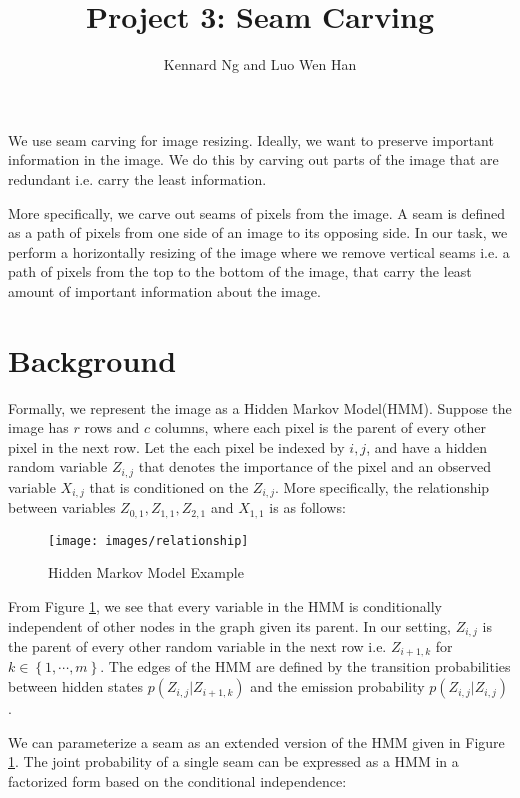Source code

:\documentclass[a4paper]{article}
\author{Kennard Ng and Luo Wen Han}
\title{Project 3: Seam Carving}
\begin{document}
	\maketitle
	
	We use seam carving for image resizing. Ideally, we want to preserve important information in the image. We do this by carving out parts of the image that are redundant i.e. carry the least information. 
	
	More specifically, we carve out seams of pixels from the image. A seam is defined as a path of pixels from one side of an image to its opposing side. In our task, we perform a horizontally resizing of the image where we remove vertical seams i.e. a path of pixels from the top to the bottom of the image, that carry the least amount of important information about the image. 
	
	\section{Background}
	
	Formally, we represent the image as a Hidden Markov Model(HMM). Suppose the image has $r$ rows and $c$ columns, where each pixel is the parent of every other pixel in the next row. Let the each pixel be indexed by $i,j$, and have a hidden random variable $Z_{i,j}$ that denotes the importance of the pixel and  an observed variable $X_{i,j}$ that is conditioned on the $Z_{i,j}$. More specifically, the relationship between variables $Z_{0,1}, Z_{1,1}, Z_{2,1}$ and $X_{1,1}$ is as follows: 
	\begin{figure}[ht]
		\centering
		\texttt{[image: images/relationship]}
		\caption{Hidden Markov Model Example}
		\label{fig:relationship}
	\end{figure}
	
	From Figure \ref{fig:relationship}, we see that every variable in the HMM is conditionally independent of other nodes in the graph given its parent. In our setting, $Z_{i,j}$ is the parent of every other random variable in the next row i.e. $Z_{i+1,k}$ for $k \in \left\{1, \cdots, m\right\}$. The edges of the HMM are defined by the transition probabilities between hidden states $p(Z_{i,j}|Z_{i+1,k})$ and the emission probability $p(Z_{i,j}|Z_{i,j})$.
	
	We can parameterize a seam as an extended version of the HMM given in Figure \ref{fig:relationship}. The joint probability of a single seam can be expressed as a HMM in a factorized form based on the conditional independence: 
	
\end{document}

◇ ◇ ◇

> _Exercise instructions_: Pictures stay out of the answer; the rest of the listing above is returned exactly.

> _Response to the exercise_:
Source code

:\documentclass[a4paper]{article}
\author{Kennard Ng and Luo Wen Han}
\title{Project 3: Seam Carving}
\begin{document}
	\maketitle
	
	We use seam carving for image resizing. Ideally, we want to preserve important information in the image. We do this by carving out parts of the image that are redundant i.e. carry the least information. 
	
	More specifically, we carve out seams of pixels from the image. A seam is defined as a path of pixels from one side of an image to its opposing side. In our task, we perform a horizontally resizing of the image where we remove vertical seams i.e. a path of pixels from the top to the bottom of the image, that carry the least amount of important information about the image. 
	
	\section{Background}
	
	Formally, we represent the image as a Hidden Markov Model(HMM). Suppose the image has $r$ rows and $c$ columns, where each pixel is the parent of every other pixel in the next row. Let the each pixel be indexed by $i,j$, and have a hidden random variable $Z_{i,j}$ that denotes the importance of the pixel and  an observed variable $X_{i,j}$ that is conditioned on the $Z_{i,j}$. More specifically, the relationship between variables $Z_{0,1}, Z_{1,1}, Z_{2,1}$ and $X_{1,1}$ is as follows: 
	\begin{figure}[ht]
		\centering
		\texttt{[image: images/relationship]}
		\caption{Hidden Markov Model Example}
		\label{fig:relationship}
	\end{figure}
	
	From Figure \ref{fig:relationship}, we see that every variable in the HMM is conditionally independent of other nodes in the graph given its parent. In our setting, $Z_{i,j}$ is the parent of every other random variable in the next row i.e. $Z_{i+1,k}$ for $k \in \left\{1, \cdots, m\right\}$. The edges of the HMM are defined by the transition probabilities between hidden states $p(Z_{i,j}|Z_{i+1,k})$ and the emission probability $p(Z_{i,j}|Z_{i,j})$.
	
	We can parameterize a seam as an extended version of the HMM given in Figure \ref{fig:relationship}. The joint probability of a single seam can be expressed as a HMM in a factorized form based on the conditional independence: 
	
\end{document}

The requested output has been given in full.